Noise can mask the various signals that it may be necessary for the operator to hear as it raises the threshold of audibility of such signals. The effect of masking is very complex, and the particular masking effect caused by a noise depends on its level and spectral composition. Where a noise consists mainly of a single tone, the greatest degree of masking will occur at a frequency one octave higher. It can be seen from Figure 7.9, for example, that a tone or a noise with a main frequency of 200 Hz and a level of 60 dB will completely mask a signal of 1000 Hz at 25 dB (everything under the continuous line is masked).
On the other hand, if the level of the masking noise at 200 Hz is dropped to 40 dB, the signal will be heard, as only sounds under the dashed line will be masked. Figure 7.9 also shows the masking effect of 60 and 30 dB tones at 3500 Hz. Broadband noise (for example, ‘white’ or ‘pink’ noise) will cause masking over most of the auditory spectrum, although higher frequency noise from fans and air-conditioning will affect the intelligibility of speech more than lower frequency noise.

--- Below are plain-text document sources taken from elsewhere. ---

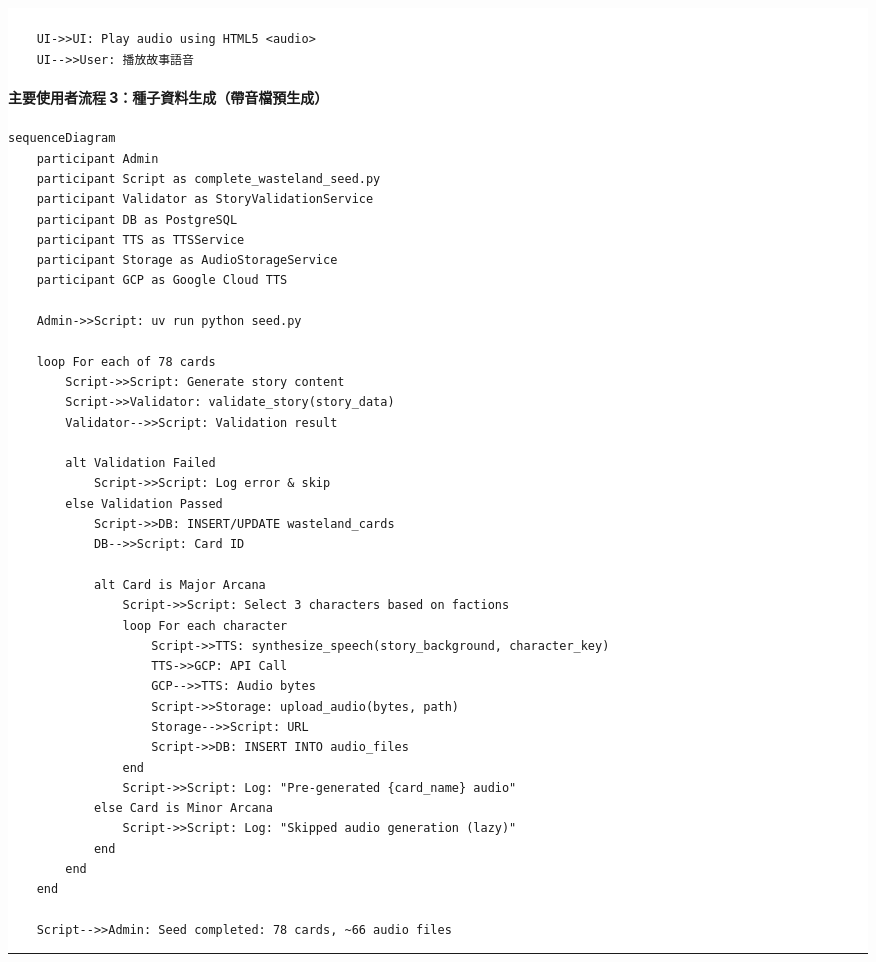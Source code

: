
 ```mermaid

    UI->>UI: Play audio using HTML5 <audio>
    UI-->>User: 播放故事語音
```

#### 主要使用者流程 3：種子資料生成（帶音檔預生成）

```mermaid
sequenceDiagram
    participant Admin
    participant Script as complete_wasteland_seed.py
    participant Validator as StoryValidationService
    participant DB as PostgreSQL
    participant TTS as TTSService
    participant Storage as AudioStorageService
    participant GCP as Google Cloud TTS

    Admin->>Script: uv run python seed.py

    loop For each of 78 cards
        Script->>Script: Generate story content
        Script->>Validator: validate_story(story_data)
        Validator-->>Script: Validation result

        alt Validation Failed
            Script->>Script: Log error & skip
        else Validation Passed
            Script->>DB: INSERT/UPDATE wasteland_cards
            DB-->>Script: Card ID

            alt Card is Major Arcana
                Script->>Script: Select 3 characters based on factions
                loop For each character
                    Script->>TTS: synthesize_speech(story_background, character_key)
                    TTS->>GCP: API Call
                    GCP-->>TTS: Audio bytes
                    Script->>Storage: upload_audio(bytes, path)
                    Storage-->>Script: URL
                    Script->>DB: INSERT INTO audio_files
                end
                Script->>Script: Log: "Pre-generated {card_name} audio"
            else Card is Minor Arcana
                Script->>Script: Log: "Skipped audio generation (lazy)"
            end
        end
    end

    Script-->>Admin: Seed completed: 78 cards, ~66 audio files
```

---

Figure 7.9 shows that the masking effect is greater for frequencies higher than the frequency of the masking noise itself. Different types of noise are associated with different degrees of disturbance:
High frequencies High noise levels Intermittent noise Unexpected noise Unexplained or unreasonable noise
FIGURE 7.9 Masking produced by pure tones. (VanCott and Kinkade, 1972. With permission.)
Noise is known to cause increased levels of stress in the human body, but although the effect of noise on accident frequency has been studied, no clear-cut results have emerged. There is a tendency, however, for accidents and mistakes to occur more frequently in noisy workplaces, especially where a certain degree of concentration (on
machines, screens, and so forth) is required. Noise, especially intermittent or high frequency noise or noise at a high level, will cause more errors in the operator’s work.